-------- Records shown --------

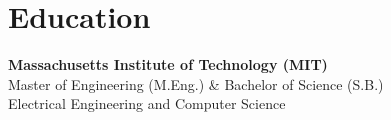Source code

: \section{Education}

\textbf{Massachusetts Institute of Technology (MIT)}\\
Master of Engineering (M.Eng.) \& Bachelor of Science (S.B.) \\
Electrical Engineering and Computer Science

--------
-------- Records shown --------

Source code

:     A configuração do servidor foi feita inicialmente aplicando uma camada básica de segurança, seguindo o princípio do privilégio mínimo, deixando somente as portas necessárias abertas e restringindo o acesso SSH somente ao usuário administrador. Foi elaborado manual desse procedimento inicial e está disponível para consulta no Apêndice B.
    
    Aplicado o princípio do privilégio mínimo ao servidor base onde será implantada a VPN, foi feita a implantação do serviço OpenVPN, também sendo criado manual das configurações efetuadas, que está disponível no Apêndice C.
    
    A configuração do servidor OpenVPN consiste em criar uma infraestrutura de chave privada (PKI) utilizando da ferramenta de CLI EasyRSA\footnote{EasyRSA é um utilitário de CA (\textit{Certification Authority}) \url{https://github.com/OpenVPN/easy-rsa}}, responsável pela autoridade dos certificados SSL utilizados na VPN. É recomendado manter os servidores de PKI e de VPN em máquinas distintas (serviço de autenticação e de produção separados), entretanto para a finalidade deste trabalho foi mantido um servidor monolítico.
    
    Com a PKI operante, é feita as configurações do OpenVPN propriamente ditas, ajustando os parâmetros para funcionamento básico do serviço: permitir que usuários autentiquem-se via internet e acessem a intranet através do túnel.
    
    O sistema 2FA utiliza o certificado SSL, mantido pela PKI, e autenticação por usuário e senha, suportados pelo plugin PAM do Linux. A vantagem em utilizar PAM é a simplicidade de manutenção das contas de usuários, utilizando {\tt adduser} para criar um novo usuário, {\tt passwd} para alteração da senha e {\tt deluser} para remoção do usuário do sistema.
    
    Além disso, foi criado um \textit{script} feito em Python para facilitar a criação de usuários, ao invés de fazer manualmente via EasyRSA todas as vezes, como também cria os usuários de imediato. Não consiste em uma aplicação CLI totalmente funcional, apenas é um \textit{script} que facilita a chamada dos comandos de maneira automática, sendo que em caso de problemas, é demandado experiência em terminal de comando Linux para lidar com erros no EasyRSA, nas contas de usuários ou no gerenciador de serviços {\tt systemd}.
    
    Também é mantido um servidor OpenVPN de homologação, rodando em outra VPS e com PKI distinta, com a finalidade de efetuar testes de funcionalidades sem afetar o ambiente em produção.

--------

▶ [Aim of the task]
Only the lines above from the line containing "Institute of Technology" through the line containing "Electrical Engineering and Computer Science" should be retyped, exactly and with both ends included.

▶ [Answer]
\textbf{Massachusetts Institute of Technology (MIT)}\\
Master of Engineering (M.Eng.) \& Bachelor of Science (S.B.) \\
Electrical Engineering and Computer Science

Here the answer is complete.